Eric Miao wrote, On 07/03/2009 02:30 AM:
> Matt Reimer wrote:
>> On Tue, Jun 16, 2009 at 7:03 AM, Eric Miao <eric.y.miao@gmail.com> wrote:
>>
>>> Aric D. Blumer wrote:
>>>> Eric Miao wrote:
>>>>
>>>>>> Matt Reimer wrote:
>>>>>>
>>>>>>>> Close a race condition that could result in the last 32 bytes not
>>>>>>>> being transferred:
>>>>>>>>
>>>>>>>> . . .
>>>>>> Mmm... sounds reasonable (though I didn't observe this on PXA320 yet).
>>>>>>
>>>>>>>> Fix this by not calling pxamci_data_done() until the DMA channel
>>> stops.
>>>>>> The patch - however - I'm not sure if DATA_TRAN_DONE happens only for
>>>>>> READ (sounds like a WRITE will also trigger DATA_TRAN_DONE?)
>>>>>>
>>>> You are correct; it does happen for writes too.  Looks like we need to
>>>> take that into account somehow, because we're probably introducing a
>>>> race with writes now:  The DMA finishes and turns off the SD clock
>>>> possibly before the transaction occurs across the SD bus.  It's not
>>>> clear to me from the documentation if the MMC controller will finish
>>>> the transaction before turning off the clock.  Either way, the code
>>>> should be cleaner to guarantee that it doesn't.
>>>>
>>> A quick solution would be waiting for DMA to stop in pxamci_data_done()
>>> if it's a read - though not clean enough as using STOPIRQEN.
>>>
>>>
>> How about the attached patch? I've been running a test reading and writing a
>> 79M file for over an hour without a failure. I'll let it run a while and
>> report back if there are any problems.
>>
>> Matt
>>
> 
> Hi Matt,
> 
> Sorry for the long long latency. This patch doesn't apply to the latest
> tree however - could you take a look and make this refreshed?
> 
> Thanks
> - eric
> 

I am sorry to bring this back up again but it looks like this patch died
without a resolution that made it into mainline. I am working on an
issue with a PXA 270 that looks identical to this. However, this patch
still does not apply cleanly and causes other problems.

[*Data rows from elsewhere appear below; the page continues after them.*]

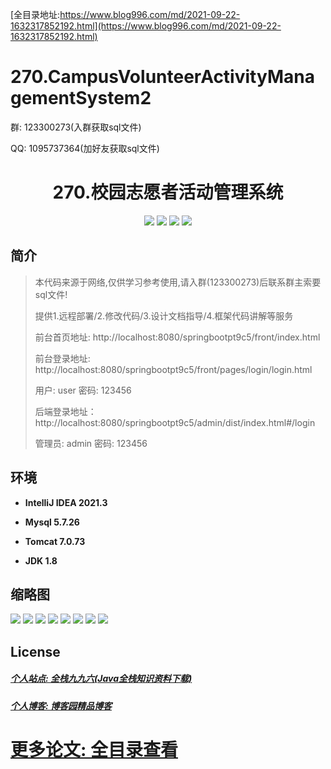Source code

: [全目录地址:https://www.blog996.com/md/2021-09-22-1632317852192.html](https://www.blog996.com/md/2021-09-22-1632317852192.html)
# 270.CampusVolunteerActivityManagementSystem2

<p>群: 123300273(入群获取sql文件)</p>
<p>QQ: 1095737364(加好友获取sql文件)</p>

<p><h1 align="center">270.校园志愿者活动管理系统</h1></p>


<p align="center">
	<img src="https://img.shields.io/badge/jdk-1.8-orange.svg"/>
    <img src="https://img.shields.io/badge/springboot-5.x-lightgrey.svg"/>
    <img src="https://img.shields.io/badge/vue-3.x-blue.svg"/>
    <img src="https://img.shields.io/badge/mybatis-5.x-yellow.svg"/>
</p>

## 简介


> 本代码来源于网络,仅供学习参考使用,请入群(123300273)后联系群主索要sql文件!
>
> 提供1.远程部署/2.修改代码/3.设计文档指导/4.框架代码讲解等服务
>
> 前台首页地址: http://localhost:8080/springbootpt9c5/front/index.html
>
> 前台登录地址: http://localhost:8080/springbootpt9c5/front/pages/login/login.html
>
> 用户: user 密码: 123456
>
> 后端登录地址：http://localhost:8080/springbootpt9c5/admin/dist/index.html#/login
>
> 管理员: admin   密码: 123456
>

## 环境

- <b>IntelliJ IDEA 2021.3</b>

- <b>Mysql 5.7.26</b>

- <b>Tomcat 7.0.73</b>

- <b>JDK 1.8</b>




## 缩略图

![](https://img2023.cnblogs.com/blog/588112/202307/588112-20230725093200777-1264787533.png)
![](https://img2023.cnblogs.com/blog/588112/202307/588112-20230725093206005-1855751410.png)
![](https://img2023.cnblogs.com/blog/588112/202307/588112-20230725093209816-1153887907.png)
![](https://img2023.cnblogs.com/blog/588112/202307/588112-20230725093213335-1907541653.png)
![](https://img2023.cnblogs.com/blog/588112/202307/588112-20230725093216964-1684196096.png)
![](https://img2023.cnblogs.com/blog/588112/202307/588112-20230725093220445-1003888650.png)
![](https://img2023.cnblogs.com/blog/588112/202307/588112-20230725093224165-1227474485.png)
![](https://img2023.cnblogs.com/blog/588112/202307/588112-20230725093228730-2082727051.png)

## License

##### [个人站点: 全栈九九六(Java全栈知识资料下载)](https://www.blog996.com/)
##### [个人博客: 博客园精品博客](https://www.cnblogs.com/yysbolg/)
# [更多论文: 全目录查看](https://www.blog996.com/md/2021-09-22-1632317852192.html)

I have a platform where I can cause this issue within minutes. For some
reason, running an web server serving pages off a read-only SD mount and
serving a large file across a Bluetooth network connection brings out
the worst of this bug.

The first problem with this patch is calling data_done from dma_irq
breaks the synchronization. If the DMA interrupt comes before the
END_CMD_RES interrupt (which is normally does for me), then data_done is
called before cmd_done. This either causes cmd_done to not disable the
DATA_DONE interrupt (when called from pxamci_irq but after request_done
sets cmd == NULL) or a WARN_ON if start_cmd is called from data_done to
start processing another command.

The second problem is that the slab corruption patch which I submitted
[1] causes short messages to fail. If the algorithm assumes that all
messages are DMA, then things fall down when using PIO. I would like to
reconcile these two patches and see if we can get these issues fixed and
upstream.

For an immediate fix, the simplest thing is to add a busy-wait inside
data_done to wait for the DMA to stop [2]. From my testing, this wait
takes ~3 usec at the most.

If anyone has any good ideas, let's have them. I'll try to carve out
some time to follow this through if we can agree on a solution.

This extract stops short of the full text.